• [What you should do]: Repeat only the stretch of lines below that runs from the line with "- p 태그요소는 블럭 요소이므로 수평에 대한 100vw 설정 의미가 없음." through the line with "큰 값으로 단위 평가.", unaltered.

• [Data extracts]:
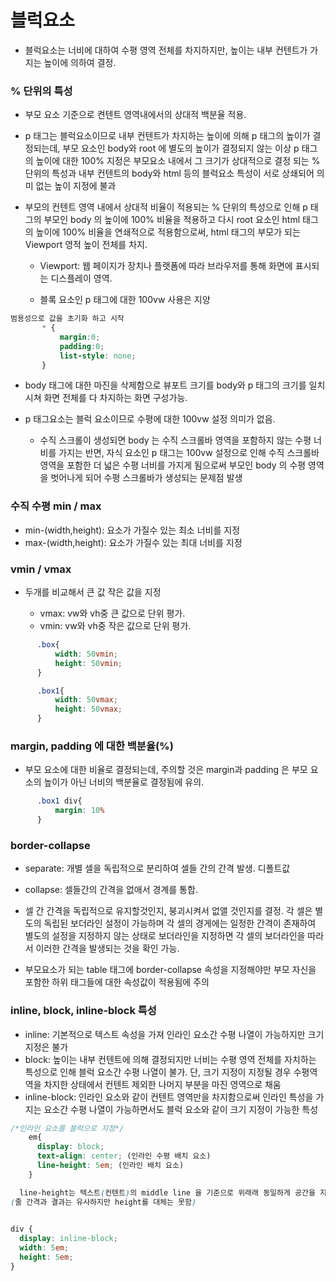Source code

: # 블럭요소
- 블럭요소는 너비에 대하여 수평 영역 전체를 차지하지만, 높이는 내부 컨텐트가 가지는 높이에 의하여 결정.

### % 단위의 특성 
- 부모 요소 기준으로 켠텐트 영역내에서의 상대적 백분율 적용.

- p 태그는 블럭요소이므로 내부 컨텐트가 차지하는 높이에 의해 p 태그의 높이가 결정되는데, 부모 요소인 body와 root 에 별도의 높이가 결정되지
  않는 이상 p 태그의 높이에 대한 100% 지정은 부모요소 내에서 그 크기가 상대적으로 결정 되는 % 단위의 특성과 내부 컨텐트의 body와 html 등의
  블럭요소 특성이 서로 상쇄되어 의미 없는 높이 지정에 불과

- 부모의 컨텐트 영역 내에서 상대적 비율이 적용되는 % 단위의 특성으로 인해 p 태그의 부모인 body 의 높이에 100% 비율을 적용하고 다시 root 요소인
  html 태그의 높이에 100% 비율을 연쇄적으로 적용함으로써, html 태그의 부모가 되는 Viewport 영적 높이 전체를 차지.

  * Viewport: 웹 페이지가 장치나 플랫폼에 따라 브라우저를 통해 화면에 표시되는 디스플레이 영역.
 
  * 블록 요소인 p 태그에 대한 100vw 사용은 지양

 ```css
 범용성으로 값을 초기화 하고 시작
        * {
            margin:0;
            padding:0;
            list-style: none;
        }

```

- body 태그에 대한 마진을 삭제함으로 뷰포트 크기를 body와 p 태그의 크기를 일치시쳐 화면 전체를 다 차지하는 화면 구성가능.
- p 태그요소는 블럭 요소이므로 수평에 대한 100vw 설정 의미가 없음.

  * 수직 스크롤이 생성되면 body 는
    수직 스크롤바 영역을 포함하지 않는 수평 너비를 가지는 반면, 자식 요소인 p 태그는
    100vw 설정으로 인해 수직 스크롤바 영역을 포함한 더 넓은 수평 너비를 가지게 됨으로써
    부모인 body 의 수평 영역을 벗어나게 되어 수평 스크롤바가 생성되는 문제점 발생


### 수직 수평 min / max

- min-(width,height): 요소가 가질수 있는 최소 너비를 지정
- max-(width,height): 요소가 가질수 있는 최대 너비를 지정


### vmin / vmax
- 두개를 비교해서 큰 값 작은 값을 지정

  * vmax: vw와 vh중 큰 값으로 단위 평가.
  * vmin: vw와 vh중 작은 값으로 단위 평가.

```css
      .box{
          width: 50vmin;
          height: 50vmin;
      }

      .box1{
          width: 50vmax;
          height: 50vmax;
      }
```



### margin, padding 에 대한 백분율(%)

- 부모 요소에 대한 비율로 결정되는데, 주의할 것은 margin과 padding 은 부모 요소의 높이가 아닌 너비의
  백분율로 결정됨에 유의.
```css
      .box1 div{
          margin: 10%
      }
```

### border-collapse
- separate: 개별 셀을 독립적으로 분리하여 셀들 간의 간격 발생. 디폴트값
- collapse: 셀들간의 간격을 없애서 경계를 통합.

- 셀 간 간격을 독립적으로 유지할것인지, 붕괴시켜서 없앨 것인지를 결정.
각 셀은 별도의 독립된 보더라인 설정이 가능하며 각 셀의 경게에는 일정한 간격이 존재하여
별도의 설정을 지정하지 않는 상태로 보더라인을 지정하면 각 셀의 보더라인을 따라서 이러한 간격을
발생되는 것을 확인 가능.

* 부모요소가 되는 table 태그에 border-collapse 속성을 지정해야만 부모 자신을 포함한 하위 태그들에 대한 속성값이 적용됨에 주의



### inline, block, inline-block 특성
- inline: 기본적으로 텍스트 속성을 가져 인라인 요소간 수평 나열이 가능하지만 크기 지정은 불가
- block: 높이는 내부 컨텐트에 의해 결정되지만 너비는 수평 영역 전체를 자치하는 특성으로 인해 블럭
요소간 수평 나열이 불가. 단, 크기 지정이 지정될 경우 수평역역을 차지한 상태에서 컨텐트 제외한 나머지 부분을 마진 영역으로 채움
- inline-block: 인라인 요소와 같이 컨텐트 영역만을 차지함으로써 인라인 특성을 가지는 요소간 수평 나열이
가능하면서도 블럭 요소와 같이 크기 지정이 가능한 특성

```css
/*인라인 요소를 블럭으로 지정*/
    em{
      display: block;
      text-align: center; (인라인 수평 배치 요소)
      line-height: 5em; (인라인 배치 요소)
    }

  line-height는 텍스트(컨텐트)의 middle line 을 기준으로 위래래 동일하게 공간을 지정
(줄 간격과 결과는 유사하지만 height를 대체는 못함) 
    

div {
  display: inline-block;
  width: 5em;
  height: 5em;
}
```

• [Result of the task]:
- p 태그요소는 블럭 요소이므로 수평에 대한 100vw 설정 의미가 없음.

  * 수직 스크롤이 생성되면 body 는
    수직 스크롤바 영역을 포함하지 않는 수평 너비를 가지는 반면, 자식 요소인 p 태그는
    100vw 설정으로 인해 수직 스크롤바 영역을 포함한 더 넓은 수평 너비를 가지게 됨으로써
    부모인 body 의 수평 영역을 벗어나게 되어 수평 스크롤바가 생성되는 문제점 발생


### 수직 수평 min / max

- min-(width,height): 요소가 가질수 있는 최소 너비를 지정
- max-(width,height): 요소가 가질수 있는 최대 너비를 지정


### vmin / vmax
- 두개를 비교해서 큰 값 작은 값을 지정

  * vmax: vw와 vh중 큰 값으로 단위 평가.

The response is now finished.